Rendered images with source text
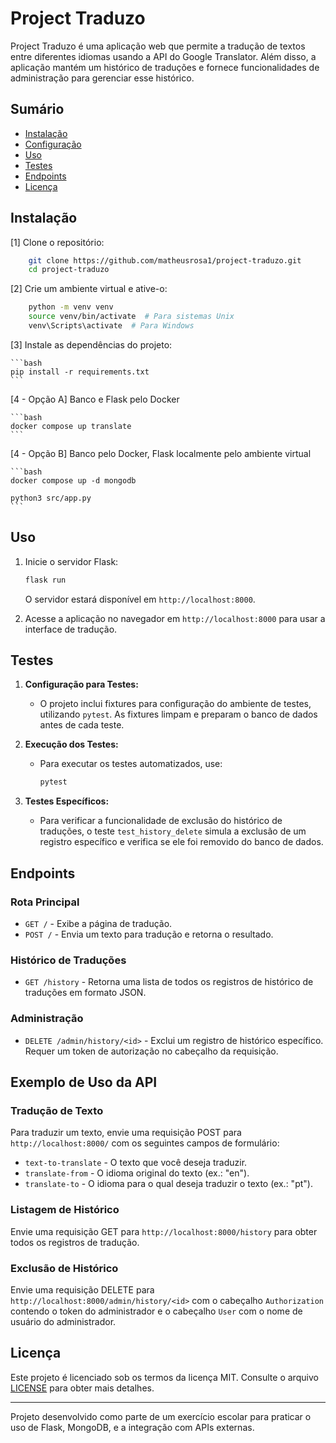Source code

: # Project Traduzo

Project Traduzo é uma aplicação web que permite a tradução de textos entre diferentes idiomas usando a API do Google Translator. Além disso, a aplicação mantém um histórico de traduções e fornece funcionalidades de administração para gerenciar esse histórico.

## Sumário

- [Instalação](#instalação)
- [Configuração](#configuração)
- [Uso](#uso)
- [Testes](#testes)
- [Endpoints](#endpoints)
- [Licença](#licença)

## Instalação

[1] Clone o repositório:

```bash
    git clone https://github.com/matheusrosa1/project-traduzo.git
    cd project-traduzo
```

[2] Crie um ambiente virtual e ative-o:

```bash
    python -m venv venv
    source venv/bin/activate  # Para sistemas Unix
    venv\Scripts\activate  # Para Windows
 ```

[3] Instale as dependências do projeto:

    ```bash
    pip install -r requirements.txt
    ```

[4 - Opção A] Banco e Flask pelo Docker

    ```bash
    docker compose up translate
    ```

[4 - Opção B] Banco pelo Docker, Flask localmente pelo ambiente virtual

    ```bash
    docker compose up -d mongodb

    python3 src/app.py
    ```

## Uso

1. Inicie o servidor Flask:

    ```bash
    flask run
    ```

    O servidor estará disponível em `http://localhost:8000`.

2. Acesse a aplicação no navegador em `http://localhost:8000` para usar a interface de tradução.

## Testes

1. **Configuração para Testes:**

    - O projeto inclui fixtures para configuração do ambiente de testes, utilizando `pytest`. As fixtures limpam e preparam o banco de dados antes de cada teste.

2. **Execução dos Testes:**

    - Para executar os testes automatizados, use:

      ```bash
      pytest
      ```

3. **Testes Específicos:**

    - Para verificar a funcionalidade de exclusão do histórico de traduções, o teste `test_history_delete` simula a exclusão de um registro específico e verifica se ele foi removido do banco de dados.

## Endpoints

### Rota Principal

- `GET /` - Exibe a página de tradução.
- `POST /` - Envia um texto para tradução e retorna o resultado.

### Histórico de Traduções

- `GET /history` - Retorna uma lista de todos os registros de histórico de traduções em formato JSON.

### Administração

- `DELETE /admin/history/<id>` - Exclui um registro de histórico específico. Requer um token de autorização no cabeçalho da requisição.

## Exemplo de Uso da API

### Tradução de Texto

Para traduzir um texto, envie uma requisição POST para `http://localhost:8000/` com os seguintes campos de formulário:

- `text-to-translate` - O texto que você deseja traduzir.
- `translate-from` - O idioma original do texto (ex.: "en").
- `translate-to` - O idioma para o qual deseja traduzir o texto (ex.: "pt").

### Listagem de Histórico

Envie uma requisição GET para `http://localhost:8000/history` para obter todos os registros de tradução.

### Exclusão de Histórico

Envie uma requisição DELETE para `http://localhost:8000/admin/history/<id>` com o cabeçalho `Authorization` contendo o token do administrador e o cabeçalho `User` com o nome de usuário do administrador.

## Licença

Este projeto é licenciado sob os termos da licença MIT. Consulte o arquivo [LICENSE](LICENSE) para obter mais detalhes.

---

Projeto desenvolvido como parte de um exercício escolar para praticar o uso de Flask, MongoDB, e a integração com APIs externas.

• [Brief] The word "POST" appears on some lines of the data above; say how many such lines there are, with nothing else.

• [Exercise response] 2